# Work instructions:
For this exercise, write out each entry below exactly, omitting the images.

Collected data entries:
┌──

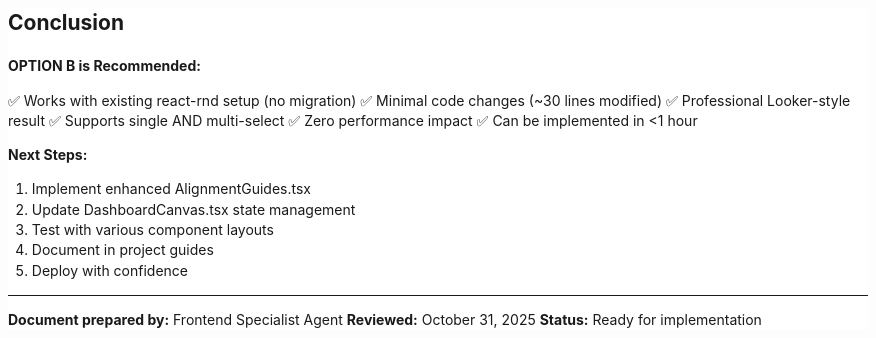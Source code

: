 
## Conclusion

**OPTION B is Recommended:**

✅ Works with existing react-rnd setup (no migration)
✅ Minimal code changes (~30 lines modified)
✅ Professional Looker-style result
✅ Supports single AND multi-select
✅ Zero performance impact
✅ Can be implemented in <1 hour

**Next Steps:**

1. Implement enhanced AlignmentGuides.tsx
2. Update DashboardCanvas.tsx state management
3. Test with various component layouts
4. Document in project guides
5. Deploy with confidence

---

**Document prepared by:** Frontend Specialist Agent
**Reviewed:** October 31, 2025
**Status:** Ready for implementation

└──

# Response to the task:
Source code

: 
## Conclusion

**OPTION B is Recommended:**

✅ Works with existing react-rnd setup (no migration)
✅ Minimal code changes (~30 lines modified)
✅ Professional Looker-style result
✅ Supports single AND multi-select
✅ Zero performance impact
✅ Can be implemented in <1 hour

**Next Steps:**

1. Implement enhanced AlignmentGuides.tsx
2. Update DashboardCanvas.tsx state management
3. Test with various component layouts
4. Document in project guides
5. Deploy with confidence

---

**Document prepared by:** Frontend Specialist Agent
**Reviewed:** October 31, 2025
**Status:** Ready for implementation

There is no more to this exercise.